An End To The American Dream?

Over the last decade, it has become clear that a tide is rising in the United States. One that does not stand for progress or change, one that does not lift all the boats, but rather a tide that clearly has an agenda of its own. This tide is supporting an increasingly smaller proportion of American society, not for the people or by the people, and is leaving the working class behind.


You may argue, yes, the stock market is soaring, unemployment is at 5.8% (down from nearly double that in 2009), and GDP is steadily regaining its pre-Recession levels, but what has this growth done to improve the lives of the average American worker, the working middle class that accounts for over a third of the US population? It is clear that economic improvements can be seen all across the spectrum, but for the median income earner, this picture is anything but flourishing.

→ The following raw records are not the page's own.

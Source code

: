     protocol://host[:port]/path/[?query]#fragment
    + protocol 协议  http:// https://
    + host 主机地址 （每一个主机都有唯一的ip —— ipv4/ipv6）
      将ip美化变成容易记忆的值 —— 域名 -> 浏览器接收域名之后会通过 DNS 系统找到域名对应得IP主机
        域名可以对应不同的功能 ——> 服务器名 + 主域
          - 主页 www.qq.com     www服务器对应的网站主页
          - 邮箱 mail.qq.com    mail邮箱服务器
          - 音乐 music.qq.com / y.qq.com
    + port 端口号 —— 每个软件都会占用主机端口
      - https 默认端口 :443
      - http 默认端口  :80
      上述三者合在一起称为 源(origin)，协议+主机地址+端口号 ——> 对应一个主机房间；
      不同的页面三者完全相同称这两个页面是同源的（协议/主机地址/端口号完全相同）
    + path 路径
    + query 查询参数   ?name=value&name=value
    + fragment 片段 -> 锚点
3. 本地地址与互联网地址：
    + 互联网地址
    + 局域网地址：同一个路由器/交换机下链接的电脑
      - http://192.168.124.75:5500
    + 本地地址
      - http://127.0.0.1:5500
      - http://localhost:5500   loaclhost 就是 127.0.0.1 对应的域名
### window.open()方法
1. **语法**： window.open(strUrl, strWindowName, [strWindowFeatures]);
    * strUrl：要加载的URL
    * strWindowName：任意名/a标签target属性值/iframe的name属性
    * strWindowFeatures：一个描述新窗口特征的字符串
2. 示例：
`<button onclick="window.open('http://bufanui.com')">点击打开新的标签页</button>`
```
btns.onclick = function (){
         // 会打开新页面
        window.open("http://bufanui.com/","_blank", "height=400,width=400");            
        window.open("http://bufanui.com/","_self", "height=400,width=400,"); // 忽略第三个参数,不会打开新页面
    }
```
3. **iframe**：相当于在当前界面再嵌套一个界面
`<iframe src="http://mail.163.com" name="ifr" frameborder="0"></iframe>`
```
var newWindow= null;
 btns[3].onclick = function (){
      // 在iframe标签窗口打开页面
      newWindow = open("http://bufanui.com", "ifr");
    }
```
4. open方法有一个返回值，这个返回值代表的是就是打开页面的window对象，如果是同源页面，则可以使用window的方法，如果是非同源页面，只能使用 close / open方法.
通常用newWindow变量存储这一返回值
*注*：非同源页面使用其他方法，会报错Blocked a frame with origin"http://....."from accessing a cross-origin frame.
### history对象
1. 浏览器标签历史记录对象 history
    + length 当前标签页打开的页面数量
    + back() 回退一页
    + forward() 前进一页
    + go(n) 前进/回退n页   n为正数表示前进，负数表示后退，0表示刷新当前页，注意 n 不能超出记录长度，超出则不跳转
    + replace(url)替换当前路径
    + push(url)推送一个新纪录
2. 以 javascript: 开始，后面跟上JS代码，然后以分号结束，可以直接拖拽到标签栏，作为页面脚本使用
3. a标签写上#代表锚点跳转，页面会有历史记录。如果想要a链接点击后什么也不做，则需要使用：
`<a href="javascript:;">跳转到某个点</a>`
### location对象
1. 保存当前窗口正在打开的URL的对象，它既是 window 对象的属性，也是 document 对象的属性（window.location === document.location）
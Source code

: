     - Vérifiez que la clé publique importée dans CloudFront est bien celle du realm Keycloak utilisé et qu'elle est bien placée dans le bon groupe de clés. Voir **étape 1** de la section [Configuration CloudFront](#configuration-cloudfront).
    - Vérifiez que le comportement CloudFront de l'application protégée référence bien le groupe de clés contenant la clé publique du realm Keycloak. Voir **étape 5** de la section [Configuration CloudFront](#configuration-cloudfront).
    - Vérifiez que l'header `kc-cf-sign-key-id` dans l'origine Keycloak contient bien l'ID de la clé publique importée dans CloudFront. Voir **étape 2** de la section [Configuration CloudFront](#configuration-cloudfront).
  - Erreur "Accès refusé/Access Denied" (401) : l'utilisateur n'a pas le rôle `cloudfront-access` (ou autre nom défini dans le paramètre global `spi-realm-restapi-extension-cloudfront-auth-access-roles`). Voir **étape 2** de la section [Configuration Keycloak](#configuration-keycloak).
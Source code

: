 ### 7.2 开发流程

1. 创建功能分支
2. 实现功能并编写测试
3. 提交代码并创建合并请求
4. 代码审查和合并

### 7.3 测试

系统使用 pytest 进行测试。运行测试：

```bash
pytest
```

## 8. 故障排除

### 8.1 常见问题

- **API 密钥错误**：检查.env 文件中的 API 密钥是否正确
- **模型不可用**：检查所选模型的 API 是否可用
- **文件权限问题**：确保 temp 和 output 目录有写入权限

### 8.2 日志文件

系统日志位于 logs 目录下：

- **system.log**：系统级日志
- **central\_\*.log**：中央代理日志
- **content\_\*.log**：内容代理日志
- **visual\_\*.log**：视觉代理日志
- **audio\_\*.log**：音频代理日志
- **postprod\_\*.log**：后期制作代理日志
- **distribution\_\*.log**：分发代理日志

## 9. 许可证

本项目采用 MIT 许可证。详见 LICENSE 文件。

Is this an end to the middle class?


According to recent figures, after adjusting for inflation, “today’s US average hourly wage has just about the same purchasing power as it did in 1979.”What compensation have median workers seen? An increase of “just 5 percent between 1979 and 2012, despite productivity growth of 74.5 percent—while the 20th percentile worker saw wage erosion of 0.4 percent and the 80th percentile worker saw wage growth of just 17.5 percent.”


It is evident that the pie has greatly increased at the hands of typical US workers, but why do they not see an increase to their slice? American workers used to see the fruits of growth and their progress first-hand, but now, a new era of stagnation is here to stay in this post-Recession world.


The US prides itself in 20th century economic policy – an era that needs to be re-looked into in order to return to an age of the “we” economy. Where people such as my grandfather and 2.2 million others by 1956 had used legislation including the G.I. Bill for education benefits in order to attend colleges, universities, and vocational schools, or receive low-cost mortgages and low-interest loans to start a business.


These are post Great Depression New Deal economics that evidently showed the US at its most prosperous. The average job provided health benefits and insurance, was well paid, and allowed creature comforts: a car, refrigerators, and a yearly vacation. Under the Great Society in the 1960’s, average household income doubled from the previous decade and poverty levels halved. Programmes such as Social Security and Medicaid thrived and the United States became the largest and most powerful economy in the world.


Today, it appears we are entering a second Gilded Age with inequality levels staggering back to pre-Depression era figures.


When did this trouble begin?


Most ideology comes from the beginning of the 1980’s where excessive deregulation, globalisation, weaker unions, lower labour standards, and tax breaks now govern the redistribution knock-on effects we see today.


However, “the shrinking of the middle class is not a failure of capitalism. It’s a failure of government. Capitalism has been doing exactly what it was designed to do: concentrating wealth in the ownership class, while providing the mass of workers with just enough wages to feed, house and clothe themselves” (Salon).


In this new age of subsistence life, government cannot just sit on the side-lines. I urge the nation to realise what it was responsible for half a century ago and that can still be made possible under its strong leadership today: build the US economy from the middle out. But until the dawn of a new populist era, for most Americans, the American Dream is just that, a dream.